Will I Be A Good Mom?

Hello, Baby.

How are you today? Your father and I just took you out for a quick splash this afternoon. Did you enjoy it? The pool was so full of toddlers, learning to swim. Their parents were waiting by the poolside, cheering for them. As soon as they were out of the water, their mothers handed them their towels and hugged them lovingly.

Then suddenly it dawned on me... What kind of parent will I be? Will I be a good mom for you? 

Society can be real challenging nowadays. Once a mother posts a photo of her kid in Facebook or Instagram, then she is officially out in the jungle - to be judged by others. Unfortunately, the others tend to stand and judge in two opposite corners; the good mom or the bad mom. There's no in-between. Motherhood has quickly become a fierce competition; to breastfeed or to give formula, to stay at home or to keep on working, to grind your own food or to buy boxes. The lists could go on and on.

I am concerned. No, I am scared.

Here's a Jodi Picoult quote that scares me even more:
"24/7 - Once you sign on to be a mother, that's the only shift they offer."
I am the person I am today, thanks to your grandma (she is lovely, by the way). She is the strongest person I know, yet she is so soft. Unlike her who is a full-time mom, I have always been working since I graduated in 2008. I enjoy working 9-to-5, it helps me a lot to develop myself and it earns me a better living.

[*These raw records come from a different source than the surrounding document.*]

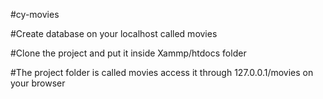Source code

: #cy-movies

#Create database on your localhost called movies

#Clone the project and put it inside Xammp/htdocs folder

#The project folder is called movies access it through 127.0.0.1/movies on your browser
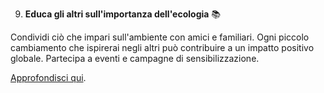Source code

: 9. **Educa gli altri sull'importanza dell'ecologia** 📚

Condividi ciò che impari sull'ambiente con amici e familiari. Ogni piccolo cambiamento che ispirerai negli altri può contribuire a un impatto positivo globale. Partecipa a eventi e campagne di sensibilizzazione.

[Approfondisci qui](https://www.earthday.org/).
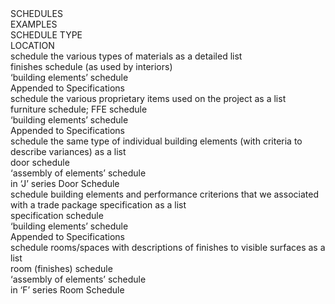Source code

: <div class="cart-philosophies-grid-wrapper">
<div class="cart-philosophies-grid-one-of-four" style="border-top: 0px;">SCHEDULES</div>
<div class="cart-philosophies-grid-two-of-four">EXAMPLES</div>
<div class="cart-philosophies-grid-three-of-four">SCHEDULE TYPE</div>
<div class="cart-philosophies-grid-four-of-four">LOCATION</div>
</div>

<div class="cart-philosophies-grid-wrapper">
<div class="cart-philosophies-grid-one-of-four">schedule the various types of materials as a detailed list</div>
<div class="cart-philosophies-grid-two-of-four">finishes schedule (as used by interiors)</div>
<div class="cart-philosophies-grid-three-of-four">‘building elements’ schedule</div>
<div class="cart-philosophies-grid-four-of-four">Appended to Specifications</div>
</div>

<div class="cart-philosophies-grid-wrapper">
<div class="cart-philosophies-grid-one-of-four">schedule the various proprietary items used on the project as a list</div>
<div class="cart-philosophies-grid-two-of-four">furniture schedule; FFE schedule</div>
<div class="cart-philosophies-grid-three-of-four">‘building elements’ schedule</div>
<div class="cart-philosophies-grid-four-of-four">Appended to Specifications</div>
</div>

<div class="cart-philosophies-grid-wrapper">
<div class="cart-philosophies-grid-one-of-four">schedule the same type of individual building elements (with criteria to describe variances) as a list</div>
<div class="cart-philosophies-grid-two-of-four">door schedule</div>
<div class="cart-philosophies-grid-three-of-four">‘assembly of elements’ schedule</div>
<div class="cart-philosophies-grid-four-of-four">in ‘J’ series Door Schedule</div>
</div>

<div class="cart-philosophies-grid-wrapper">
<div class="cart-philosophies-grid-one-of-four">schedule building elements and performance criterions that we associated with a trade package specification as a list</div>
<div class="cart-philosophies-grid-two-of-four">specification schedule</div>
<div class="cart-philosophies-grid-three-of-four">‘building elements’ schedule</div>
<div class="cart-philosophies-grid-four-of-four">Appended to Specifications</div>
</div>

<div class="cart-philosophies-grid-wrapper">
<div class="cart-philosophies-grid-one-of-four">schedule rooms/spaces with descriptions of finishes to visible surfaces as a list</div>
<div class="cart-philosophies-grid-two-of-four">room (finishes) schedule</div>
<div class="cart-philosophies-grid-three-of-four">‘assembly of elements’ schedule</div>
<div class="cart-philosophies-grid-four-of-four">in ‘F’ series Room Schedule</div>
</div>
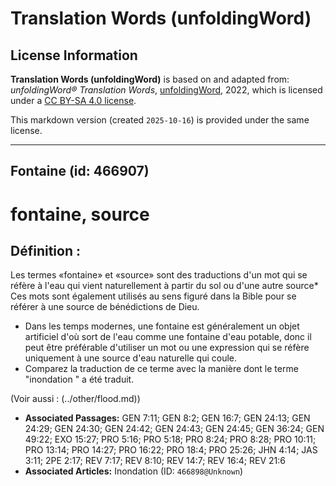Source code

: # Translation Words (unfoldingWord)

## License Information

**Translation Words (unfoldingWord)** is based on and adapted from: _unfoldingWord® Translation Words_, [unfoldingWord](https://unfoldingword.org/utw), 2022, which is licensed under a [CC BY-SA 4.0 license](https://creativecommons.org/licenses/by-sa/4.0/legalcode.en).

This markdown version (created `2025-10-16`) is provided under the same license.



--------------------------------

## Fontaine (id: 466907)

fontaine, source
================

Définition :
------------

Les termes «fontaine» et «source» sont des traductions d'un mot qui se réfère à l'eau qui vient naturellement à partir du sol ou d'une autre source\* Ces mots sont également utilisés au sens figuré dans la Bible pour se référer à une source de bénédictions de Dieu.

* Dans les temps modernes, une fontaine est généralement un objet artificiel d'où sort de l'eau comme une fontaine d'eau potable, donc il peut être préférable d'utiliser un mot ou une expression qui se réfère uniquement à une source d'eau naturelle qui coule.
* Comparez la traduction de ce terme avec la manière dont le terme "inondation " a été traduit.

(Voir aussi : (../other/flood.md))

* **Associated Passages:** GEN 7:11; GEN 8:2; GEN 16:7; GEN 24:13; GEN 24:29; GEN 24:30; GEN 24:42; GEN 24:43; GEN 24:45; GEN 36:24; GEN 49:22; EXO 15:27; PRO 5:16; PRO 5:18; PRO 8:24; PRO 8:28; PRO 10:11; PRO 13:14; PRO 14:27; PRO 16:22; PRO 18:4; PRO 25:26; JHN 4:14; JAS 3:11; 2PE 2:17; REV 7:17; REV 8:10; REV 14:7; REV 16:4; REV 21:6
* **Associated Articles:** Inondation (ID: `466898@Unknown`)

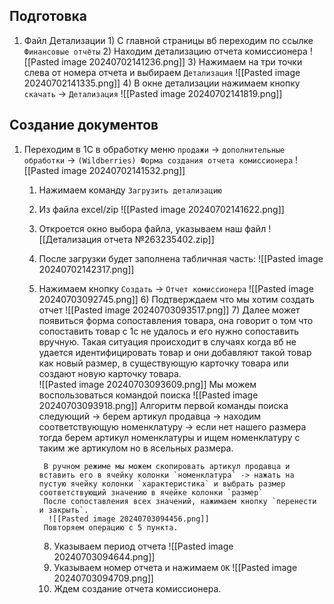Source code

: 
## Подготовка

1) Файл Детализации 
		1) С главной страницы вб переходим по ссылке `Финансовые отчёты`
		2) Находим детализацию отчета комиссионера
	   ![[Pasted image 20240702141236.png]]
	   3) Нажимаем на три точки слева от номера отчета и выбираем `Детализация`
	      ![[Pasted image 20240702141335.png]]
	      4) В окне детализации нажимаем кнопку `скачать` -> `Детализация`
	         ![[Pasted image 20240702141819.png]]

## Создание документов 

1) Переходим в 1С в обработку меню `продажи` -> `дополнительные обработки` -> `(Wildberries) Форма создания отчета комиссионера`
   ![[Pasted image 20240702141532.png]]
	1) Нажимаем команду `Загрузить детализацию`
	2) Из файла excel/zip
	   ![[Pasted image 20240702141622.png]]
	3) Откроется окно выбора файла, указываем наш файл ![[Детализация отчета №263235402.zip]]
	4) После загрузки будет заполнена табличная часть:
	   ![[Pasted image 20240702142317.png]]
	5) Нажимаем кнопку `Создать` -> `Отчет комиссионера`
	   ![[Pasted image 20240703092745.png]]
	   6) Подтверждаем что мы хотим создать отчет
	      ![[Pasted image 20240703093517.png]]
		 7) Далее может появиться форма сопоставления товара, она говорит о том что сопоставить товар с 1с не удалось и его нужно сопоставить вручную. Такая ситуация происходит в случаях когда вб не удается идентифицировать товар и они добавляют такой товар как новый размер, в существующую карточку товара или создают новую карточку товара.  
		    ![[Pasted image 20240703093609.png]]
		    Мы можем воспользоваться командой поиска 
		    ![[Pasted image 20240703093918.png]]
		    Алгоритм первой команды поиска следующий -> берем артикул продавца -> находим соответствующую номенклатуру -> если нет нашего размера тогда берем артикул номенклатуры и ищем номенклатуру с таким же артикулом но в ясельных размера.
		    
		    В ручном режиме мы можем скопировать артикул продавца и вставить его в ячейку колонки `номенклатура` -> нажать на пустую ячейку колонки `характеристика` и выбрать размер соответствующий значению в ячейке колонки `размер` 
		    После сопоставления всех значений, нажимаем кнопку `перенести и закрыть`.
		     ![[Pasted image 20240703094456.png]]
		    Повторяем операцию с 5 пункта. 
		8) Указываем период отчета 		   ![[Pasted image 20240703094644.png]]
		9) Указываем номер отчета и нажимаем `ОК` ![[Pasted image 20240703094709.png]]
		10) Ждем создание отчета комиссионера. 
  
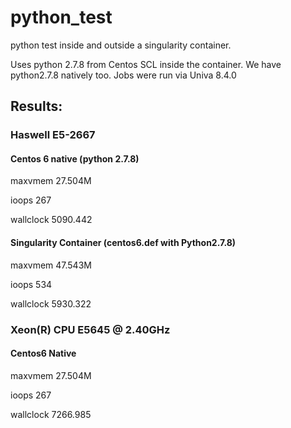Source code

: # python_test
python test inside and outside a singularity container.

Uses python 2.7.8 from Centos SCL inside the container. We have python2.7.8 natively too.
Jobs were run via Univa 8.4.0

## Results:

### Haswell E5-2667

#### Centos 6 native (python 2.7.8)

maxvmem      27.504M

ioops        267                 

wallclock    5090.442     

#### Singularity Container (centos6.def with Python2.7.8)

maxvmem      47.543M

ioops        534                 

wallclock    5930.322     


### Xeon(R) CPU           E5645  @ 2.40GHz

#### Centos6 Native 
maxvmem      27.504M

ioops        267                 

wallclock    7266.985     

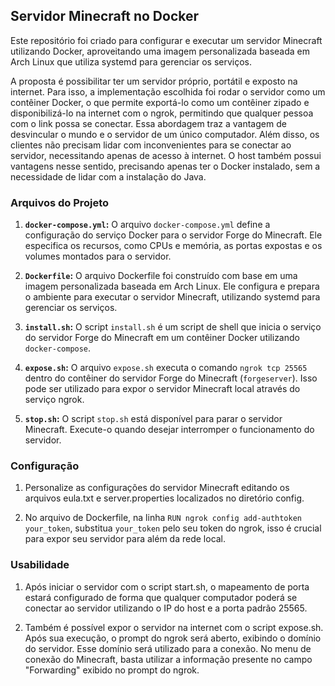 ## Servidor Minecraft no Docker

Este repositório foi criado para configurar e executar um servidor Minecraft utilizando Docker, aproveitando uma imagem personalizada baseada em Arch Linux que utiliza systemd para gerenciar os serviços.

A proposta é possibilitar ter um servidor próprio, portátil e exposto na internet. Para isso, a implementação escolhida foi rodar o servidor como um contêiner Docker, o que permite exportá-lo como um contêiner zipado e disponibilizá-lo na internet com o ngrok, permitindo que qualquer pessoa com o link possa se conectar. Essa abordagem traz a vantagem de desvincular o mundo e o servidor de um único computador. Além disso, os clientes não precisam lidar com inconvenientes para se conectar ao servidor, necessitando apenas de acesso à internet. O host também possui vantagens nesse sentido, precisando apenas ter o Docker instalado, sem a necessidade de lidar com a instalação do Java.

### Arquivos do Projeto

1. **`docker-compose.yml`:**
   O arquivo `docker-compose.yml` define a configuração do serviço Docker para o servidor Forge do Minecraft. Ele especifica os recursos, como CPUs e memória, as portas expostas e os volumes montados para o servidor.

2. **`Dockerfile`:**
   O arquivo Dockerfile foi construído com base em uma imagem personalizada baseada em Arch Linux. Ele configura e prepara o ambiente para executar o servidor Minecraft, utilizando systemd para gerenciar os serviços.

3. **`install.sh`:**
   O script `install.sh` é um script de shell que inicia o serviço do servidor Forge do Minecraft em um contêiner Docker utilizando `docker-compose`.

4. **`expose.sh`:**
   O arquivo `expose.sh` executa o comando `ngrok tcp 25565` dentro do contêiner do servidor Forge do Minecraft (`forgeserver`). Isso pode ser utilizado para expor o servidor Minecraft local através do serviço ngrok.

5. **`stop.sh`:**
   O script `stop.sh` está disponível para parar o servidor Minecraft. Execute-o quando desejar interromper o funcionamento do servidor.

### Configuração

1. Personalize as configurações do servidor Minecraft editando os arquivos eula.txt e server.properties localizados no diretório config.

2. No arquivo de Dockerfile, na linha `RUN ngrok config add-authtoken your_token`, substitua `your_token` pelo seu token do ngrok, isso é crucial para expor seu servidor para além da rede local.

### Usabilidade

1. Após iniciar o servidor com o script start.sh, o mapeamento de porta estará configurado de forma que qualquer computador poderá se conectar ao servidor utilizando o IP do host e a porta padrão 25565.

2. Também é possível expor o servidor na internet com o script expose.sh. Após sua execução, o prompt do ngrok será aberto, exibindo o domínio do servidor. Esse domínio será utilizado para a conexão. No menu de conexão do Minecraft, basta utilizar a informação presente no campo "Forwarding" exibido no prompt do ngrok.

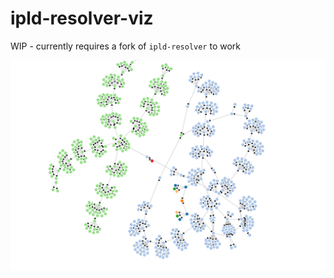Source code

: # ipld-resolver-viz

WIP - currently requires a fork of `ipld-resolver` to work

![example graph](./example.svg "Example Graph")


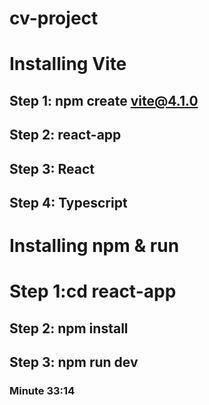 # cv-project

# Installing Vite

## Step 1: npm create vite@4.1.0

## Step 2: react-app

## Step 3: React

## Step 4: Typescript

# Installing npm & run

# Step 1:cd react-app

## Step 2: npm install

## Step 3: npm run dev

### Minute 33:14
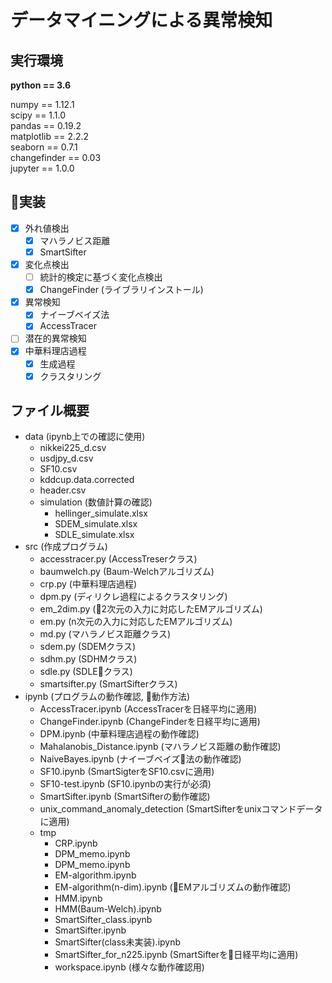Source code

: # データマイニングによる異常検知

## 実行環境

<b>python == 3.6</b> <br>

numpy == 1.12.1<br>
scipy == 1.1.0<br>
pandas == 0.19.2<br>
matplotlib == 2.2.2<br>
seaborn == 0.7.1<br>
changefinder == 0.03<br>
jupyter == 1.0.0<br>

## 実装

- [x] 外れ値検出
    - [x] マハラノビス距離
    - [x] SmartSifter
- [x] 変化点検出
    - [ ] 統計的検定に基づく変化点検出
    - [x] ChangeFinder (ライブラリインストール)
- [x] 異常検知
    - [x] ナイーブベイズ法
    - [x] AccessTracer
- [ ] 潜在的異常検知
- [x] 中華料理店過程
    - [x] 生成過程
    - [x] クラスタリング 

## ファイル概要

- data (ipynb上での確認に使用)
    - nikkei225_d.csv
    - usdjpy_d.csv
    - SF10.csv
    - kddcup.data.corrected
    - header.csv
    - simulation (数値計算の確認)
        - hellinger_simulate.xlsx
        - SDEM_simulate.xlsx
        - SDLE_simulate.xlsx
- src (作成プログラム)
    - accesstracer.py (AccessTreserクラス)
    - baumwelch.py (Baum-Welchアルゴリズム)
    - crp.py (中華料理店過程)
    - dpm.py (ディリクレ過程によるクラスタリング)
    - em_2dim.py (2次元の入力に対応したEMアルゴリズム)
    - em.py (n次元の入力に対応したEMアルゴリズム)
    - md.py (マハラノビス距離クラス)
    - sdem.py (SDEMクラス)
    - sdhm.py (SDHMクラス)
    - sdle.py (SDLEクラス)
    - smartsifter.py (SmartSifterクラス)
- ipynb (プログラムの動作確認, 動作方法)
    - AccessTracer.ipynb (AccessTracerを日経平均に適用)
    - ChangeFinder.ipynb (ChangeFinderを日経平均に適用)
    - DPM.ipynb (中華料理店過程の動作確認)
    - Mahalanobis_Distance.ipynb (マハラノビス距離の動作確認)
    - NaiveBayes.ipynb (ナイーブベイズ法の動作確認)
    - SF10.ipynb (SmartSigterをSF10.csvに適用)
    - SF10-test.ipynb (SF10.ipynbの実行が必須)
    - SmartSifter.ipynb (SmartSifterの動作確認)
    - unix_command_anomaly_detection (SmartSifterをunixコマンドデータに適用)
    - tmp
        - CRP.ipynb
        - DPM_memo.ipynb
        - DPM_memo.ipynb
        - EM-algorithm.ipynb
        - EM-algorithm(n-dim).ipynb (EMアルゴリズムの動作確認)
        - HMM.ipynb
        - HMM(Baum-Welch).ipynb
        - SmartSifter_class.ipynb
        - SmartSifter.ipynb
        - SmartSifter(class未実装).ipynb
        - SmartSifter_for_n225.ipynb (SmartSifterを日経平均に適用)
        - workspace.ipynb (様々な動作確認用)


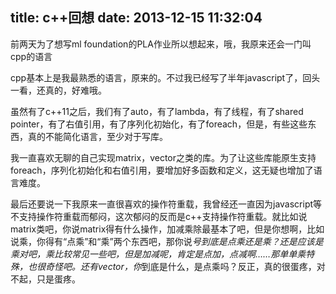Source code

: title: c++回想
date: 2013-12-15 11:32:04
---

前两天为了想写ml foundation的PLA作业所以想起来，哦，我原来还会一门叫cpp的语言

cpp基本上是我最熟悉的语言，原来的。不过我已经写了半年javascript了，回头一看，还真的，好难哦。

虽然有了c++11之后，我们有了auto，有了lambda，有了线程，有了shared pointer，有了右值引用，有了序列化初始化，有了foreach，但是，有些这些东西，真的不能简化语言，至少对于写库。

我一直喜欢无聊的自己实现matrix，vector之类的库。为了让这些库能原生支持foreach，序列化初始化和右值引用，要增加好多函数和定义，这无疑也增加了语言难度。

最后还要说一下我原来一直很喜欢的操作符重载，我曾经还一直因为javascript等不支持操作符重载而郁闷，这次郁闷的反而是c++支持操作符重载。就比如说matrix类吧，你说matrix得有什么操作，加减乘除最基本了吧，但是你想啊，比如说乘，你得有“点乘”和“乘”两个东西吧，那你说*号到底是点乘还是乘？还是应该是乘对吧，乘比较常见一些吧，但是加减呢，肯定是点加，点减啊……那单单乘特殊，也很奇怪吧。还有vector，你*到底是什么，是点乘吗？反正，真的很蛋疼，对不起，只是蛋疼。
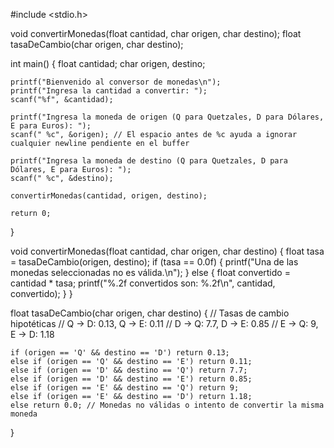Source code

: #include <stdio.h>

void convertirMonedas(float cantidad, char origen, char destino);
float tasaDeCambio(char origen, char destino);

int main() {
    float cantidad;
    char origen, destino;

    printf("Bienvenido al conversor de monedas\n");
    printf("Ingresa la cantidad a convertir: ");
    scanf("%f", &cantidad);

    printf("Ingresa la moneda de origen (Q para Quetzales, D para Dólares, E para Euros): ");
    scanf(" %c", &origen); // El espacio antes de %c ayuda a ignorar cualquier newline pendiente en el buffer

    printf("Ingresa la moneda de destino (Q para Quetzales, D para Dólares, E para Euros): ");
    scanf(" %c", &destino);

    convertirMonedas(cantidad, origen, destino);

    return 0;
}

void convertirMonedas(float cantidad, char origen, char destino) {
    float tasa = tasaDeCambio(origen, destino);
    if (tasa == 0.0f) {
        printf("Una de las monedas seleccionadas no es válida.\n");
    } else {
        float convertido = cantidad * tasa;
        printf("%.2f convertidos son: %.2f\n", cantidad, convertido);
    }
}

float tasaDeCambio(char origen, char destino) {
    // Tasas de cambio hipotéticas
    // Q -> D: 0.13, Q -> E: 0.11
    // D -> Q: 7.7, D -> E: 0.85
    // E -> Q: 9, E -> D: 1.18

    if (origen == 'Q' && destino == 'D') return 0.13;
    else if (origen == 'Q' && destino == 'E') return 0.11;
    else if (origen == 'D' && destino == 'Q') return 7.7;
    else if (origen == 'D' && destino == 'E') return 0.85;
    else if (origen == 'E' && destino == 'Q') return 9;
    else if (origen == 'E' && destino == 'D') return 1.18;
    else return 0.0; // Monedas no válidas o intento de convertir la misma moneda
}
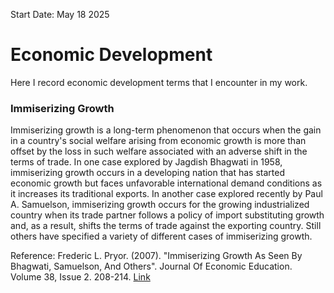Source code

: Start Date: May 18 2025

# Economic Development
Here I record economic development terms that I encounter in my work. 

### Immiserizing Growth
Immiserizing growth is a long-term phenomenon that occurs when the gain in a country's social welfare arising from economic growth is more than offset by the loss in such welfare associated with an adverse shift in the terms of trade. In one case explored by Jagdish Bhagwati in 1958, immiserizing growth occurs in a developing nation that has started economic growth but faces unfavorable international demand conditions as it increases its traditional exports. In another case explored recently by Paul A. Samuelson, immiserizing growth occurs for the growing industrialized country when its trade partner follows a policy of import substituting growth and, as a result, shifts the terms of trade against the exporting country. Still others have specified a variety of different cases of immiserizing growth. 

Reference: Frederic L. Pryor. (2007). "Immiserizing Growth As Seen By Bhagwati, Samuelson, And Others". Journal Of Economic Education. Volume 38, Issue 2. 208-214. [Link](https://www.jstor.org/stable/30042768)


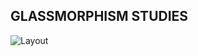 ## GLASSMORPHISM STUDIES

![Layout](https://github.com/beatrizsabbatini/glassmorphism-study/images/glassmorphism.png)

I haven't considered to quit my job by the time you arrive - maybe I would change my mind over time, I don't know. But I know some good friends of mine who are still working but they manage to nurture and educate their children at their very best.

Dewi always tries to come home early from work and spend time with her cute toddler. She makes her own DIY toys to keep him busy - playing and learning, using different materials as creative as she can be. In the weekend, she takes him out for an adventure in a zoo or a park - away from the hectic malls.

Dewa is a mother of two cheerful girls. Every day she has to commute quite a long way to work by train. Lucky, her husband is an entrepreneur who can work at home and take care of the kids. But that doesn't mean that she misses out on her children's important milestones. She makes sure to attend her kid's school functions, helps her on her homework and spend quality time on weekends - to soccer practice, to do outdoor sports, any activity that requires a SuperMom energy.

I am also proud to see my friends who decided to dedicate their time to be a full-time mother.

Mega is a full-time mom from the very start. She likes to share funny photos and updates about her Energizer-bunny son. Somehow, her posts make me excited to be a parent. It really shows that no matter how stressful and tiring it could be, but to spend a good day with your child is totally worth it. 

Nita gave up her career to take care of her two boys and decided to take home-schooling in her own hands. She plans each day to be filled with educational activities, to replace formal education they should've received in school. She would take them to the zoo, to the playground, to the library, even take them on a train trip to Bandung.

Kudos to my mother, and my friends. I salute them.

At least they give me a hint on what kind of parent I want to be to you. On one level, I aspire to be just like my mother. She has raised 3 kids to be happy, reasonable adults but some times I feel she has sacrificed too much for us and she has less time to enjoy on her own (I wish I could make it up to her on this one). Still, she is a good mom. A great one, in my book.

Then I realize that nobody's perfect, therefore, no perfect child, no perfect parent. Every child is unique and every parent has their own parenting styles, that's what makes one family different than others.

I shouldn't be scared.
So what? I will not be a perfect mother, definitely will not live up to the Stepford standard. But I know for sure that I am willing to give you my all and never stop learning. I will made some (or a lot of) mistakes here or there, but I really want to learn and understand how to care for you and at the same time, how to push you to the limit to do your best. I want to know when to be strict and when to be lenient, when to be a (tiger) mother and when to be a friend.

Let's be a great team!

Love,
Your mother.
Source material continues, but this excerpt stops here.